● Task item
Report every line below that holds the word "flights".

● Records to use
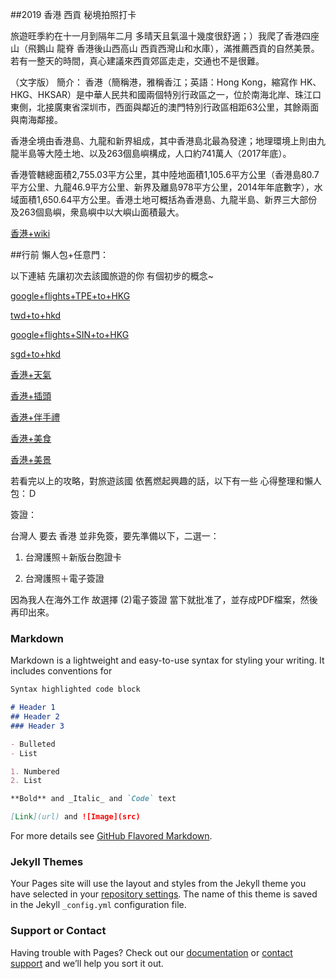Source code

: ##2019 香港 西貢 秘境拍照打卡

旅遊旺季約在十一月到隔年二月 多晴天且氣溫十幾度很舒適；）我爬了香港四座山（飛鵝山 龍脊 香港後山西高山 西貢西灣山和水庫），滿推薦西貢的自然美景。若有一整天的時間，真心建議來西貢郊區走走，交通也不是很難。

（文字版）
簡介：
香港（簡稱港，雅稱香江；英語：Hong Kong，縮寫作 HK、HKG、HKSAR）是中華人民共和國兩個特別行政區之一，位於南海北岸、珠江口東側，北接廣東省深圳市，西面與鄰近的澳門特別行政區相距63公里，其餘兩面與南海鄰接。

香港全境由香港島、九龍和新界組成，其中香港島北最為發達；地理環境上則由九龍半島等大陸土地、以及263個島嶼構成，人口約741萬人（2017年底）。

香港管轄總面積2,755.03平方公里，其中陸地面積1,105.6平方公里（香港島80.7平方公里、九龍46.9平方公里、新界及離島978平方公里，2014年年底數字），水域面積1,650.64平方公里。香港土地可概括為香港島、九龍半島、新界三大部份及263個島嶼，衆島嶼中以大嶼山面積最大。

[香港+wiki](https://www.google.com.tw/search?source=hp&ei=JzIkXMrUB42y9QOcxZ6YAg&q=香港+wiki)

##行前 懶人包+任意門：

以下連結 先讓初次去該國旅遊的你 有個初步的概念~

[google+flights+TPE+to+HKG](https://www.google.com.tw/search?source=hp&ei=JzIkXMrUB42y9QOcxZ6YAg&q=google+flights+TPE+to+HKG)

[twd+to+hkd](https://www.google.com.tw/search?source=hp&ei=JzIkXMrUB42y9QOcxZ6YAg&q=twd+to+hkd)

[google+flights+SIN+to+HKG](https://www.google.com.tw/search?source=hp&ei=JzIkXMrUB42y9QOcxZ6YAg&q=google+flights+SIN+to+HKG)

[sgd+to+hkd](https://www.google.com.tw/search?source=hp&ei=JzIkXMrUB42y9QOcxZ6YAg&q=sgd+to+hkd)

[香港+天氣](https://www.google.com.tw/search?source=hp&ei=JzIkXMrUB42y9QOcxZ6YAg&q=香港+天氣)

[香港+插頭](https://www.google.com.tw/search?source=hp&ei=JzIkXMrUB42y9QOcxZ6YAg&q=香港+插頭)

[香港+伴手禮](https://www.google.com.tw/search?source=hp&ei=JzIkXMrUB42y9QOcxZ6YAg&q=香港+伴手禮)

[香港+美食](https://www.google.com.tw/search?source=hp&ei=JzIkXMrUB42y9QOcxZ6YAg&q=香港+美食)

[香港+美景](https://www.google.com.tw/search?source=hp&ei=JzIkXMrUB42y9QOcxZ6YAg&q=香港+美景)

若看完以上的攻略，對旅遊該國 依舊燃起興趣的話，以下有一些 心得整理和懶人包：Ｄ

簽證：

台灣人 要去 香港 並非免簽，要先準備以下，二選一：

1. 台灣護照＋新版台胞證卡

2. 台灣護照＋電子簽證

因為我人在海外工作 故選擇 (2)電子簽證 當下就批准了，並存成PDF檔案，然後再印出來。

### Markdown

Markdown is a lightweight and easy-to-use syntax for styling your writing. It includes conventions for

```markdown
Syntax highlighted code block

# Header 1
## Header 2
### Header 3

- Bulleted
- List

1. Numbered
2. List

**Bold** and _Italic_ and `Code` text

[Link](url) and ![Image](src)
```

For more details see [GitHub Flavored Markdown](https://guides.github.com/features/mastering-markdown/).

### Jekyll Themes

Your Pages site will use the layout and styles from the Jekyll theme you have selected in your [repository settings](https://github.com/HCH1/blog/settings). The name of this theme is saved in the Jekyll `_config.yml` configuration file.

### Support or Contact

Having trouble with Pages? Check out our [documentation](https://help.github.com/categories/github-pages-basics/) or [contact support](https://github.com/contact) and we’ll help you sort it out.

● Task answer
[google+flights+TPE+to+HKG](https://www.google.com.tw/search?source=hp&ei=JzIkXMrUB42y9QOcxZ6YAg&q=google+flights+TPE+to+HKG)
[google+flights+SIN+to+HKG](https://www.google.com.tw/search?source=hp&ei=JzIkXMrUB42y9QOcxZ6YAg&q=google+flights+SIN+to+HKG)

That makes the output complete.